2) Once it reaches support level, let the stock churn for at least 2 days to a week. If the support is at the 32-day moving average, it churns for a shorter period of time, at most 3-4 days. For 65-day and 130-day moving average, it could possibly (but not all the time) churn longer.
3) If the stock is holding at the 32-day moving average, it is preferable that the slow stochastics reading is below 20. However sometimes it is a little above 20.
4) Once in that churning area, identify the resistance level of that churning area.
5) If possible, try to identify the bigger area pattern that is forming. Read more on classic charting patterns at the chart school at Usually, you don't get to identify this until it finds a resistance level after the first rally from support. This is so you know what support level to buy the next time it retraces to the support area of the area pattern.
6) Buy the stock on the break of that resistance, targeting the resistance of the bigger area pattern.
7) Compute your stock trading position size using the methodology I discussed in this post.
8) Place your stop at the bottom of the churning area.

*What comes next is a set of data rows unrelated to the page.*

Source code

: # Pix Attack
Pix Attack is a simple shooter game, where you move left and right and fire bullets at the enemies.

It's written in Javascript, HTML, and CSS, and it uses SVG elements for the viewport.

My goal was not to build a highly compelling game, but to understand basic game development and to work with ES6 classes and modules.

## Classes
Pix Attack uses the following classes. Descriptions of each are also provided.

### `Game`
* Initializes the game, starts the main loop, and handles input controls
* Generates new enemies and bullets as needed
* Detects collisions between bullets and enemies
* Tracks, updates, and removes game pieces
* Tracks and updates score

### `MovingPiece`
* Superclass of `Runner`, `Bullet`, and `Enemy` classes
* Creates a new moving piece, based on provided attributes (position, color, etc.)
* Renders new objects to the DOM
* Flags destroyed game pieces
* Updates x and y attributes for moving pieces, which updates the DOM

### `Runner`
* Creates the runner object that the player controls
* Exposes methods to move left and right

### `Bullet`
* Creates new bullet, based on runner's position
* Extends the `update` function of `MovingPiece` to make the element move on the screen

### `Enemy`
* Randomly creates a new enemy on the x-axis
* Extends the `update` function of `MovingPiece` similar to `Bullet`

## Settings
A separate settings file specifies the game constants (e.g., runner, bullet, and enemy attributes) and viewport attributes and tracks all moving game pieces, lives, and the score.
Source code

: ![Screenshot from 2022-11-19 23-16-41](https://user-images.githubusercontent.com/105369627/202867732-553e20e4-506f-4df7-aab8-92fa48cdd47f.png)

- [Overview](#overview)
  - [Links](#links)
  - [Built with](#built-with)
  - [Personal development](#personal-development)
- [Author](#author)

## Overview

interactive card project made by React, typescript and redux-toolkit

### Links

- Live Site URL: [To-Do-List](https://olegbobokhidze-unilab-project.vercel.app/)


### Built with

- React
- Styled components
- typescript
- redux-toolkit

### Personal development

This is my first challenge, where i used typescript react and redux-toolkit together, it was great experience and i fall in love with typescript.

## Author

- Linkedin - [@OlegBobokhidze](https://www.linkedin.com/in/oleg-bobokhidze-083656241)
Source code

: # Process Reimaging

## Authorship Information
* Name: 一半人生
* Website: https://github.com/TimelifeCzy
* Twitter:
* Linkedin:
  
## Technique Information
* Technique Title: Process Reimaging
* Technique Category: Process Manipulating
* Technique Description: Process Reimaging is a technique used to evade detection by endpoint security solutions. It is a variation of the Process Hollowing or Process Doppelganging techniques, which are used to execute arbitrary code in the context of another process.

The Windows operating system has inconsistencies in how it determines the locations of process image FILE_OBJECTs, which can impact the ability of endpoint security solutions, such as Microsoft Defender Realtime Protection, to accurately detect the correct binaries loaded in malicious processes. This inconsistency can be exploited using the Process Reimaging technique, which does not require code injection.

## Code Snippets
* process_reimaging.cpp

Just to clarify what I mean by a churning area, it means an area where to stock price is going sideways for a couple of days or a week at the most.

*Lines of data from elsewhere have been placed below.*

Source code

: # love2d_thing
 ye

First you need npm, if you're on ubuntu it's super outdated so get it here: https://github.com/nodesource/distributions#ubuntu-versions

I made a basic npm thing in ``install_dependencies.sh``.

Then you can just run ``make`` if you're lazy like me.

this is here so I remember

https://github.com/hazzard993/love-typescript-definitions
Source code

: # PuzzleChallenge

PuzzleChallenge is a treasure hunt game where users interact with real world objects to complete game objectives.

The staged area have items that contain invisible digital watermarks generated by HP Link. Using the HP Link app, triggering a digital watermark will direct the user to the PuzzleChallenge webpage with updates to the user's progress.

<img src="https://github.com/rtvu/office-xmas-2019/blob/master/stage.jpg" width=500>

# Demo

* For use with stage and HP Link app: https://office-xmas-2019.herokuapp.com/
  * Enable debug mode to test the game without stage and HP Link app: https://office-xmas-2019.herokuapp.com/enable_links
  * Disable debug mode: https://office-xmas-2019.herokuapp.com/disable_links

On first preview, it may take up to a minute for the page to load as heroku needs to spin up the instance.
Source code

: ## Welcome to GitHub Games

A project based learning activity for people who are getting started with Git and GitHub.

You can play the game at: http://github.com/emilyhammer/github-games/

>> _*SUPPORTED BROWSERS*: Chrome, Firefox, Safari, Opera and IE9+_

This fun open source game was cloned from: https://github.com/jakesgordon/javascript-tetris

Let's take a look at some sample trades:

After confirming that BIDU is in a range/consolidation, therefore calling for a range trading strategy, the stock retraces to the $320 level. You see the small churning area (blue circles), and at the same time,it is near the moving averages as support. Also, we see the oversold readings for the stochastics (red circles). Drawing your lines (green lines), you identify that the area pattern is a rectangle. You buy the stock on the break of the two churning areas which are $330 and $328 respectively (two red arrows), placing your stop below the churning area. The target is the resistance level of $353, or about a 7% to 8% upside for each of the two trades.

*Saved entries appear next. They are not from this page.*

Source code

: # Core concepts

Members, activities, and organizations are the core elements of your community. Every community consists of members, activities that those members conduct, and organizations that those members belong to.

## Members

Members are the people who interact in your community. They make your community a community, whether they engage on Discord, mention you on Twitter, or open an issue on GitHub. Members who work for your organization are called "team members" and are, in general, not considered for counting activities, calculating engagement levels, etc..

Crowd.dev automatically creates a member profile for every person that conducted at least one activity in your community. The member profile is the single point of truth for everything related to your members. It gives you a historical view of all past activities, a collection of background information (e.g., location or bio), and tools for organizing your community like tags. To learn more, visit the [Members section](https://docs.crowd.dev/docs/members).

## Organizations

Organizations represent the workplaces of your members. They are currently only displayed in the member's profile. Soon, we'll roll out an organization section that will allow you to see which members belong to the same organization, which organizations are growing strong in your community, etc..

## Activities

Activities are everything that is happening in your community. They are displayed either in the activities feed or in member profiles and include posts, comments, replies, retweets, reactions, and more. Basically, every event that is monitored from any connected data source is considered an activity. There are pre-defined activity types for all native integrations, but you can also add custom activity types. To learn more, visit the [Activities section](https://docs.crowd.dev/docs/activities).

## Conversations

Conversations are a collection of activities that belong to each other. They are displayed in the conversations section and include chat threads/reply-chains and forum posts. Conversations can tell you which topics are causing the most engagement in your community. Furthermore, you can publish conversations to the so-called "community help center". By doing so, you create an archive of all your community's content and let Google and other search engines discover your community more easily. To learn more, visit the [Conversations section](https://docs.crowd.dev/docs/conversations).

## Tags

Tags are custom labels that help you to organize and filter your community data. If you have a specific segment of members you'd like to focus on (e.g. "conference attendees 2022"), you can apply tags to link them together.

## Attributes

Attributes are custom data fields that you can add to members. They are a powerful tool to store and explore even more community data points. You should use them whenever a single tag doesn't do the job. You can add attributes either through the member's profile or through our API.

Here we have another example in SHLD.

Once again, we confirm that SHLD is entering into a range/consolidation with the MACD crossdown and nearing zero. It corrects to near the 32-day moving average, and forms a churning area (blue circle) at between $61.40 to $64.40. The slow stochastics reading is also below 20 (red circle). You buy the stock on the break of $64.40 (red arrow), with the target of $72, with the initial assumption that the area pattern will be a rectangle. Place your stop at the low of the churning area of $61.40. However, the stock stops at $68 and moves down again. You could raise your stop to your purchase price of $64.40 when this happens, or sell when the stock backs off a dollar from the high of the rally. This way at worse you just break even. The fact that it didn't retest the resistance of $72 means that the area is not a rectangle, and could possibly be a falling channel or a triangle. Here we see it breaks the $61.40 support so it is clearly a falling channel. We wait again for the stock to form a churning area and for the stochastics to fall below 20 (red circle). You buy the stock as it breaks $58 and target $66 (upper trendline of the falling channel). In this second trade you gain 14% in seven trading days!